> TASK BRIEF:
Each line in the records below that has the word "accordance" should be copied.
START THE DATA
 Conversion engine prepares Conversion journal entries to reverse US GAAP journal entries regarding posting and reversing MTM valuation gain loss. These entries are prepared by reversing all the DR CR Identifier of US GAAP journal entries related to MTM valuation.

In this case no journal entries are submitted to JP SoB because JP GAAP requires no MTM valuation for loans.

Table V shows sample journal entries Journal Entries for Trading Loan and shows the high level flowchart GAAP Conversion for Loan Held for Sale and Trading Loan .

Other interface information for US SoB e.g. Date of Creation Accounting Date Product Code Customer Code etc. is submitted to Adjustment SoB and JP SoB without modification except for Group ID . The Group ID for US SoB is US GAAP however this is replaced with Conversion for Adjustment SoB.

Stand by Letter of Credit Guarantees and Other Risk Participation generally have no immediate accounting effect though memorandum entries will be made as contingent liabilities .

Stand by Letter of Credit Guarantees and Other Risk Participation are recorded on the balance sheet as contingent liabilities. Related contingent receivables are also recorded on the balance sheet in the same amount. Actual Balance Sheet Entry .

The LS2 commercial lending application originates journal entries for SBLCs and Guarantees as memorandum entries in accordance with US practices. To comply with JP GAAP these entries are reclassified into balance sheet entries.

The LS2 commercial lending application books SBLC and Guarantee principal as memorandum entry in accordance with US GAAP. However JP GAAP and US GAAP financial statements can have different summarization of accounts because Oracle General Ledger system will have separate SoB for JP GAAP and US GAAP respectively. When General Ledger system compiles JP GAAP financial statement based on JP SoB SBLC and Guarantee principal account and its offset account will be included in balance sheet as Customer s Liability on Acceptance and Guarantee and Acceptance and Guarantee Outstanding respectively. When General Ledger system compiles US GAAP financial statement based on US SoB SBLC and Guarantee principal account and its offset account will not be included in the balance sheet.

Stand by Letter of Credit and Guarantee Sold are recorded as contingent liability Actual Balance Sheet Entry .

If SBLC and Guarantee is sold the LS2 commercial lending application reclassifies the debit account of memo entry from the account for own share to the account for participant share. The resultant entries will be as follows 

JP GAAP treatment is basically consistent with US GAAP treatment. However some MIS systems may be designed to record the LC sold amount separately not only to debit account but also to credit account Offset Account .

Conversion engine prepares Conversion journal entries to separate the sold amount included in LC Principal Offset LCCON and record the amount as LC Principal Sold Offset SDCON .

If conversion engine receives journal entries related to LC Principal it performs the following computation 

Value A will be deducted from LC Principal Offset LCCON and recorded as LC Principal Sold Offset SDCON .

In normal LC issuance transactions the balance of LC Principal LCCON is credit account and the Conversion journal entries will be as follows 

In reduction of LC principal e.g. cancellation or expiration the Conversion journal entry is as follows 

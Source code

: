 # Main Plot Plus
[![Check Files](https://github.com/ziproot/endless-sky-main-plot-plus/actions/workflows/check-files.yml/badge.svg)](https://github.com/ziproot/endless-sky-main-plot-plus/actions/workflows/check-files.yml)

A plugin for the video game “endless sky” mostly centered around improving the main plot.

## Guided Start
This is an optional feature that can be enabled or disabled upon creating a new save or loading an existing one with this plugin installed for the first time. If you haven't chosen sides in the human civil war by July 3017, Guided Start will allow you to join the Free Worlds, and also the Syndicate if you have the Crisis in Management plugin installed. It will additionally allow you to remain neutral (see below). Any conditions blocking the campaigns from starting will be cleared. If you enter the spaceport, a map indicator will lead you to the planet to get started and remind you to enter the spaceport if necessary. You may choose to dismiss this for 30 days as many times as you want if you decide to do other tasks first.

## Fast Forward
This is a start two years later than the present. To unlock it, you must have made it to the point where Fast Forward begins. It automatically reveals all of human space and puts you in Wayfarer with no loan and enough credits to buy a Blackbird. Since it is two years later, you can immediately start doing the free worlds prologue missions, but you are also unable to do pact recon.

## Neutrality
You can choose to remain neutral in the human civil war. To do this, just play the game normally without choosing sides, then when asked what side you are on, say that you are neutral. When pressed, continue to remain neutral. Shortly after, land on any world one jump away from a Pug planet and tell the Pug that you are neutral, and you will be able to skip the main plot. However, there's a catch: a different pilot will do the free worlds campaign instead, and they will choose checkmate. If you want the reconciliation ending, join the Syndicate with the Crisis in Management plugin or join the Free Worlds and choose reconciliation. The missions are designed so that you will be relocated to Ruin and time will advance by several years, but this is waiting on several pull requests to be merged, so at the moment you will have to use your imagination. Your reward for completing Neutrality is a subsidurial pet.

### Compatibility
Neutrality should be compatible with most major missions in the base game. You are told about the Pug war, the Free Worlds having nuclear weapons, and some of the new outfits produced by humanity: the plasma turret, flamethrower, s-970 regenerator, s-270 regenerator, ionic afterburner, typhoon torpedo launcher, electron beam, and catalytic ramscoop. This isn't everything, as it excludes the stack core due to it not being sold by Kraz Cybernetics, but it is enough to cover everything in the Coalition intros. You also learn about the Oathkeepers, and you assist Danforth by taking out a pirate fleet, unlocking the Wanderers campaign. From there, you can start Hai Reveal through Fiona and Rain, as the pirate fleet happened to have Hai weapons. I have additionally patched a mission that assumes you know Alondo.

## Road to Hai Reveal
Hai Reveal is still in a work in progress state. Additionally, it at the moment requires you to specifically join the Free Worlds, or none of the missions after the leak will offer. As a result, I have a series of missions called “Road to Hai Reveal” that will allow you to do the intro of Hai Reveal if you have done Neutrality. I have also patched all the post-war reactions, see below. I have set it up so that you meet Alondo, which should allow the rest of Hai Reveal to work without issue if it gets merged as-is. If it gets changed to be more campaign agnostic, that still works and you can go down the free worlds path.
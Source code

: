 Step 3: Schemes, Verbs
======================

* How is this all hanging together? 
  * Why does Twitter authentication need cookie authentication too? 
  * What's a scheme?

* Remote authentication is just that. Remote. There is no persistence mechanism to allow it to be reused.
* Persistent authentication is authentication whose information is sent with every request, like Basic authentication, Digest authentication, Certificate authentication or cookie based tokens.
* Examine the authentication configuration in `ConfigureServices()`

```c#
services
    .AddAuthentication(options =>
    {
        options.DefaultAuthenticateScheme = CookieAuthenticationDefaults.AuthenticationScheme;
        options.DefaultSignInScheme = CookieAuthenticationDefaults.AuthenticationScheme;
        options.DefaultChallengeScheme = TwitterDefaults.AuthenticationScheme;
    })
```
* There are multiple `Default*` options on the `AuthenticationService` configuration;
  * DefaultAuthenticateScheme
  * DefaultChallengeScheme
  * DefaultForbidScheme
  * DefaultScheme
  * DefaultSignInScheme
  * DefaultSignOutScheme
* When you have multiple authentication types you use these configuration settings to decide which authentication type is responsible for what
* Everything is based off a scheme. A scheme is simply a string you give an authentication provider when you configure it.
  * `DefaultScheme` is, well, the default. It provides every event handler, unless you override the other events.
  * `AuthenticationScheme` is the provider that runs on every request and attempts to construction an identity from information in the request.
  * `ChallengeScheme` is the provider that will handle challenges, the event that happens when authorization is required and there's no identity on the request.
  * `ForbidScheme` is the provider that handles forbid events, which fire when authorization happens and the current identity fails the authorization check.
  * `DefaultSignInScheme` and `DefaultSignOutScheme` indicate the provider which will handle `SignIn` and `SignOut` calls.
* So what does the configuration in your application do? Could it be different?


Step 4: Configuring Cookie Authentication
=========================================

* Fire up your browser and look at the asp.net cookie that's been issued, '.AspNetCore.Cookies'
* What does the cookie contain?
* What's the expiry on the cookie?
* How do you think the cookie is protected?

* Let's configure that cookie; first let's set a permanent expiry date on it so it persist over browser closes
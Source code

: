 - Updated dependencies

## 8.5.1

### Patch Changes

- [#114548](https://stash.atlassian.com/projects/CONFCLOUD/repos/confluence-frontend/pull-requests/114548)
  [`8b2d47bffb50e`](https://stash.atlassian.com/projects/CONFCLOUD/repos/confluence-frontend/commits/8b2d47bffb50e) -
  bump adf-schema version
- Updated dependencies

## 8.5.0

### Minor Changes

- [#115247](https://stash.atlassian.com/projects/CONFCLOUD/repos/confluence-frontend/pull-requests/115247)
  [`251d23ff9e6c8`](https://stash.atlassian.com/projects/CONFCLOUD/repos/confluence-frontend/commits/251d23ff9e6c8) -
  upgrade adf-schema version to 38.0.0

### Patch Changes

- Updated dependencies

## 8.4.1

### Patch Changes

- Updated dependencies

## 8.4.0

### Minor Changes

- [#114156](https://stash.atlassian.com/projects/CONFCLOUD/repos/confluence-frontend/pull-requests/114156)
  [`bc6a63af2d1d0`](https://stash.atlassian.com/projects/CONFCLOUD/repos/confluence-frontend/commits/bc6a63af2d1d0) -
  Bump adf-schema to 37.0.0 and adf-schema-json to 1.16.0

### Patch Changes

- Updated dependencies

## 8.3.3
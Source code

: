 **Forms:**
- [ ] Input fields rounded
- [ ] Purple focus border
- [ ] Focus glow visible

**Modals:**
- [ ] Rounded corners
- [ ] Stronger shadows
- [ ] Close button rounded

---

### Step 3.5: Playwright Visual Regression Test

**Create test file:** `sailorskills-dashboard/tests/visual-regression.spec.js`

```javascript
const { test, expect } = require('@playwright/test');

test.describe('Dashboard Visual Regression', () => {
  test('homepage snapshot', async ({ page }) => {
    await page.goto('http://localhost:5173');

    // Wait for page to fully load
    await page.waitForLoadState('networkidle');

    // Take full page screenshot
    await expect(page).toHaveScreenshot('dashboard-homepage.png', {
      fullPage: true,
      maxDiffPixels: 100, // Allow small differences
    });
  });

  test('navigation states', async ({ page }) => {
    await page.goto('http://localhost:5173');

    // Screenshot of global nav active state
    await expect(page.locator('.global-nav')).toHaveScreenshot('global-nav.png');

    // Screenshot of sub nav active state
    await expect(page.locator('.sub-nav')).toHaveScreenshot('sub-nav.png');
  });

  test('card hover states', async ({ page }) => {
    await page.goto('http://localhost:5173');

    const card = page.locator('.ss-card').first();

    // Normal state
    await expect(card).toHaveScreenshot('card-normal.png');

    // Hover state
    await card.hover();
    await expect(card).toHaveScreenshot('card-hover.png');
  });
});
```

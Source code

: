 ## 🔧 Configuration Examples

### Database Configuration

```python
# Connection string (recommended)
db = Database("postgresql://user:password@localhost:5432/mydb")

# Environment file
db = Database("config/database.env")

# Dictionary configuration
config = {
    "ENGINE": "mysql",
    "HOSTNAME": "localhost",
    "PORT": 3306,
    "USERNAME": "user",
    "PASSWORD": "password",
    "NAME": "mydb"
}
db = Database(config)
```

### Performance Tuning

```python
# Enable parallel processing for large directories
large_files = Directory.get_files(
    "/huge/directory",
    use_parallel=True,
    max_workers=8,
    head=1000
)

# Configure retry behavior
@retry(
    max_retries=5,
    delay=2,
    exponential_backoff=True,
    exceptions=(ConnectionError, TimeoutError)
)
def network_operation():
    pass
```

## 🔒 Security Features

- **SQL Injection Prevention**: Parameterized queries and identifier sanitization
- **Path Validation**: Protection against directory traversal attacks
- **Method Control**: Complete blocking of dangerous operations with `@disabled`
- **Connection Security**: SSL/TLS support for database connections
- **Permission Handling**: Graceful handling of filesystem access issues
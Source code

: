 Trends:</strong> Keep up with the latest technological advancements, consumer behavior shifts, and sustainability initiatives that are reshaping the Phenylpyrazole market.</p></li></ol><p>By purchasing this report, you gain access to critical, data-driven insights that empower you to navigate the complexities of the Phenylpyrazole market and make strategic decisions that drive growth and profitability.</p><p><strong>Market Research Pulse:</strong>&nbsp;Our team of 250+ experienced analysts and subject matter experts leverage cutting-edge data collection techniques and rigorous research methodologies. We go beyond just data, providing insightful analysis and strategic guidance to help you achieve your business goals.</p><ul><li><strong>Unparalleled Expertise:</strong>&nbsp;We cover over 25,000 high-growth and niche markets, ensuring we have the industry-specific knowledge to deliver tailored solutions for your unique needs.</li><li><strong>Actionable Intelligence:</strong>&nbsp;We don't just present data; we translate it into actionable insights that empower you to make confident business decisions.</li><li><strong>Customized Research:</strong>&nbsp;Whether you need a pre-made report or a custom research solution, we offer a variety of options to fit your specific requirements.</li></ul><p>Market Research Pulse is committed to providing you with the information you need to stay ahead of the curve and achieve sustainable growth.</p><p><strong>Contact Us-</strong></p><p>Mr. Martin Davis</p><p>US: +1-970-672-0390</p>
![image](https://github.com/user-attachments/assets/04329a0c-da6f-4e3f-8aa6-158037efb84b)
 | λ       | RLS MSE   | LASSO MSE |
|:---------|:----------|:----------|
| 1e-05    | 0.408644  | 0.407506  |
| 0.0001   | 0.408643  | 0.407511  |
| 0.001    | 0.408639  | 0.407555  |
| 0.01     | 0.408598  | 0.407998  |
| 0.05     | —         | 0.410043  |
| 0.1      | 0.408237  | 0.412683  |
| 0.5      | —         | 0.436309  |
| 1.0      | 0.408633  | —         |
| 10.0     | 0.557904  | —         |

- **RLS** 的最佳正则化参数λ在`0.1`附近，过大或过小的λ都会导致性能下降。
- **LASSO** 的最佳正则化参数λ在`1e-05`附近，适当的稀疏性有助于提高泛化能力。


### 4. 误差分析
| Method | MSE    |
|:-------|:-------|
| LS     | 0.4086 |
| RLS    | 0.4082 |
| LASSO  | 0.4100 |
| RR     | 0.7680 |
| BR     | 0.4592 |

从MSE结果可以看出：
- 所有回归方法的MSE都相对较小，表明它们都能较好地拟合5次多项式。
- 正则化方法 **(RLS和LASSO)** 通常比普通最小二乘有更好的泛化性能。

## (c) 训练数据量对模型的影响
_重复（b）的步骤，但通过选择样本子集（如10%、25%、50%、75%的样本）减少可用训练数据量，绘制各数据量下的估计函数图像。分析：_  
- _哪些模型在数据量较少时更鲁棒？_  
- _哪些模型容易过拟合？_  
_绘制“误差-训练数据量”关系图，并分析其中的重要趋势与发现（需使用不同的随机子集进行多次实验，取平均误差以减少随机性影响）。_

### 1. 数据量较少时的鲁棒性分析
END THE DATA
> TASK RESULT:
The LS2 commercial lending application originates journal entries for SBLCs and Guarantees as memorandum entries in accordance with US practices. To comply with JP GAAP these entries are reclassified into balance sheet entries.
The LS2 commercial lending application books SBLC and Guarantee principal as memorandum entry in accordance with US GAAP. However JP GAAP and US GAAP financial statements can have different summarization of accounts because Oracle General Ledger system will have separate SoB for JP GAAP and US GAAP respectively. When General Ledger system compiles JP GAAP financial statement based on JP SoB SBLC and Guarantee principal account and its offset account will be included in balance sheet as Customer s Liability on Acceptance and Guarantee and Acceptance and Guarantee Outstanding respectively. When General Ledger system compiles US GAAP financial statement based on US SoB SBLC and Guarantee principal account and its offset account will not be included in the balance sheet.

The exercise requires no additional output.